Dans cet ouvrage, paru en 2001, republié récemment dans une édition revue et augmentée, René Guitton revient sur un sujet, traité par le dernier film de Xavier Beauvois, « Des Hommes et des Dieux », indéniablement, le phénomène culturel et cinématographique de cette rentrée, portant sur le destin tragique des sept moines de Tibhirine, tués en mai 1996, dans une Algérie à feu et à sang. Qui sont les coupables de l’assassinat : les islamistes ou l’armée algérienne, au bout du compte ? Peu d’analystes nous expliquent par ailleurs, les raisons de cette présence chrétienne et française en terre d’Islam, son antériorité même à la conquête, il y a plus de mille ans par l’Islam du Maghreb. Au XIXe siècle, sur les pas de St Augustin, toutes ces confréries religieuses furent à la pointe de cette présence coloniale au Maghreb, convertissant, mais aussi protégeant, éduquant, soignant. Après le départ de l’armée française, certains sont restés.
René Guitton a passé son enfance et son adolescence en Afrique du Nord. Tout jeune, il est imprégné des religions et a vécu avec émotion la présence de l’Eglise en terre d’Islam. Après le drame, il a éprouvé le besoin justement, d’aller à la recherche minutieuse de la vérité.
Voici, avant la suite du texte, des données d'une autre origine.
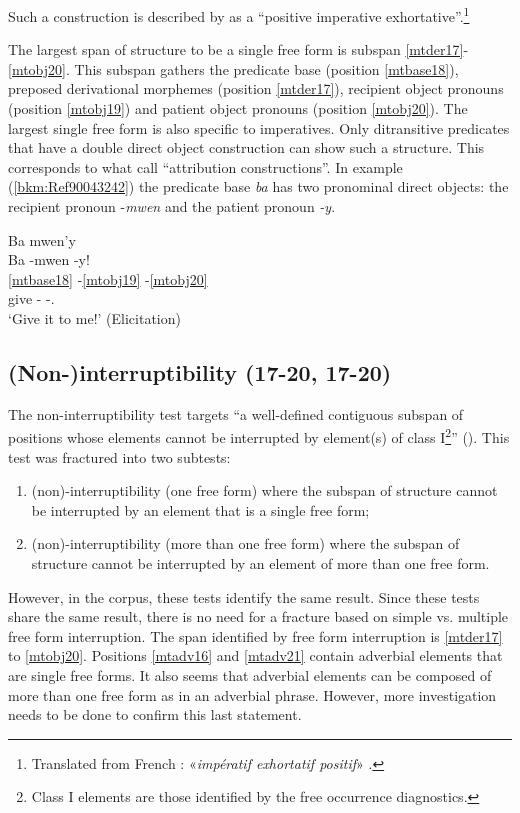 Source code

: \documentclass[output=paper]{langscibook}
\begin{document}
Such a construction is described by \citet[1:462]{Bernabe1983} as a ``positive imperative exhortative''.\footnote{Translated from French : «\textit{impératif exhortatif positif}» \citep[462]{Bernabe1983}.}

The largest span of structure to be a single free form is subspan \ref{mtder17}-\ref{mtobj20}. This subspan gathers the predicate base (position \ref{mtbase18}), preposed derivational morphemes (position \ref{mtder17}), recipient object pronouns (position \ref{mtobj19})  and patient object pronouns (position \ref{mtobj20}). The largest single free form is also specific to imperatives. Only ditransitive predicates that have a double direct object construction can show such a structure. This corresponds to what \citet[49]{PinalieBernabe1999} call ``attribution constructions''. In example (\ref{bkm:Ref90043242}) the predicate base \textit{ba} has two pronominal direct objects: the recipient pronoun -\textit{mwen} and the patient pronoun \textit{{}-y}.

\ea\label{bkm:Ref90043242}Ba mwen’y\\
\glll Ba -mwen -y!\\
 \ref{mtbase18} -\ref{mtobj19} -\ref{mtobj20} \\
give -\First\Sg{} -\Third\Sg.\Obj{}\\
\glt `Give it to me!' (Elicitation)
\z

\subsection{(Non-)interruptibility (17-20, 17-20)}

The non-interruptibility test targets “a well-defined contiguous subspan of positions whose elements cannot be interrupted by element(s) of class I\footnote{Class I elements are those identified by the free occurrence diagnostics.}'' (\citealt[16]{tallman2021constituency}). This test was fractured into two subtests:

\begin{enumerate}
\item (non)-interruptibility (one free form) where the subspan of structure cannot be interrupted by an element that is a single free form;
\item (non)-interruptibility (more than one free form) where the subspan of structure cannot be interrupted by an element of more than one free form.
\end{enumerate}

However, in the corpus, these tests identify the same result. Since these tests share the same result, there is no need for a fracture based on simple vs. multiple free form interruption. The span identified by free form interruption is  \ref{mtder17} to \ref{mtobj20}. Positions \ref{mtadv16} and \ref{mtadv21} contain adverbial elements that are single free forms. It also seems that adverbial elements can be composed of more than one free form as in an adverbial phrase. However, more investigation needs to be done to confirm this last statement.
\end{document}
Aidé par les témoignages des familles des victimes, des moines de la communauté trappiste, des plus hautes autorités religieuses, d’hommes politiques de toutes sensibilités, de responsables politiques français de premier plan, d’agents des services secrets (lui ayant ouvert l’accès à nombre de documents confidentiels) et de témoins anonymes, il dénoue ainsi peu à peu, les fils de cet imbroglio tragique. Rien n’a été laissé dans l’ombre, jusqu’aux racines de cette implantation trappiste à Tibhirine, au cours de ces investigations qui ont conduit l’auteur de France en Algérie et au Maroc.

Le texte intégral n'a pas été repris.